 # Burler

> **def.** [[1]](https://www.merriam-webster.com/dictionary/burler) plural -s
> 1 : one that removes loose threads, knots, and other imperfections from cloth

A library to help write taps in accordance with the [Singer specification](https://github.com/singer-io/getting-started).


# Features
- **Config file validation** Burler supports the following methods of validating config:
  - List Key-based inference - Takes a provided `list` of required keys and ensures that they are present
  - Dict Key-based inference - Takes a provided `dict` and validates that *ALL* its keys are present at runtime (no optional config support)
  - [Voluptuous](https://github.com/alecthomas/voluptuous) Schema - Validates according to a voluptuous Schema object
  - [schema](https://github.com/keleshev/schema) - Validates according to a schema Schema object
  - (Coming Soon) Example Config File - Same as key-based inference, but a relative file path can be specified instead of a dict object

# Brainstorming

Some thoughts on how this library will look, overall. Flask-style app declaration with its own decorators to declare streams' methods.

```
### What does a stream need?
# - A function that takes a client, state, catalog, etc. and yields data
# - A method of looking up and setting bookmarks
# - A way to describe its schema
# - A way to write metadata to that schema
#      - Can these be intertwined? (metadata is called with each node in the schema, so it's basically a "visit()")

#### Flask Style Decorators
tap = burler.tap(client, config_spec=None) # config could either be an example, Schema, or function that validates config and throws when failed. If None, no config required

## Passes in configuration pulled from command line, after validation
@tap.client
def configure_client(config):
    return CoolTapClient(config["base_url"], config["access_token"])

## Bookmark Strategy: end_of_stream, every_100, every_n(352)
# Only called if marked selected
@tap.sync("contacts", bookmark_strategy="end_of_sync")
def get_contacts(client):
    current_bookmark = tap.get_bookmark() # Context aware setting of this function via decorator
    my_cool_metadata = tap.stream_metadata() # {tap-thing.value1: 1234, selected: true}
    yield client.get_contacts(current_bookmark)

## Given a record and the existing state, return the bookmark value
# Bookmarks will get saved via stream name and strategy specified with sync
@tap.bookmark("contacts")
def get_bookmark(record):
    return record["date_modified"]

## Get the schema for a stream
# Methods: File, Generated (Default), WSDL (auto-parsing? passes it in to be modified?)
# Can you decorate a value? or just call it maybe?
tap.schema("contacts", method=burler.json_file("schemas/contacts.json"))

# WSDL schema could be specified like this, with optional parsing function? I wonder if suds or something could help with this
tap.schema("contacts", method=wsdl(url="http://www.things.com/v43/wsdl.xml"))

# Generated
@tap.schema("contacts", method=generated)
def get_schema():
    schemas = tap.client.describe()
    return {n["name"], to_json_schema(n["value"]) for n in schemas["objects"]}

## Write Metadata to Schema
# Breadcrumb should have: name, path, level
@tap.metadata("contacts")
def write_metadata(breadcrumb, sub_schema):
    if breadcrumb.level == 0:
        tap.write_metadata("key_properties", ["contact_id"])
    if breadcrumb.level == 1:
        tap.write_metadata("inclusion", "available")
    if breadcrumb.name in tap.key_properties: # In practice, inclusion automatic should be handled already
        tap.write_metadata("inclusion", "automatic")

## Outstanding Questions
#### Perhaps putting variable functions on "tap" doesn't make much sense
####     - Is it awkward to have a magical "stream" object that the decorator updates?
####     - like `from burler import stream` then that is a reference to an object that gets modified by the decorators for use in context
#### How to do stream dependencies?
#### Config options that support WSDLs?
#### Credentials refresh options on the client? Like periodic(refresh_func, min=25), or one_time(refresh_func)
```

--

▶ Goal of the exercise
The range runs from the line with "- **Config file" up to and including the line with "- List Key-based" in the listing above; please write out exactly those lines and nothing more.

▶ Task result
- **Config file validation** Burler supports the following methods of validating config:
  - List Key-based inference - Takes a provided `list` of required keys and ensures that they are present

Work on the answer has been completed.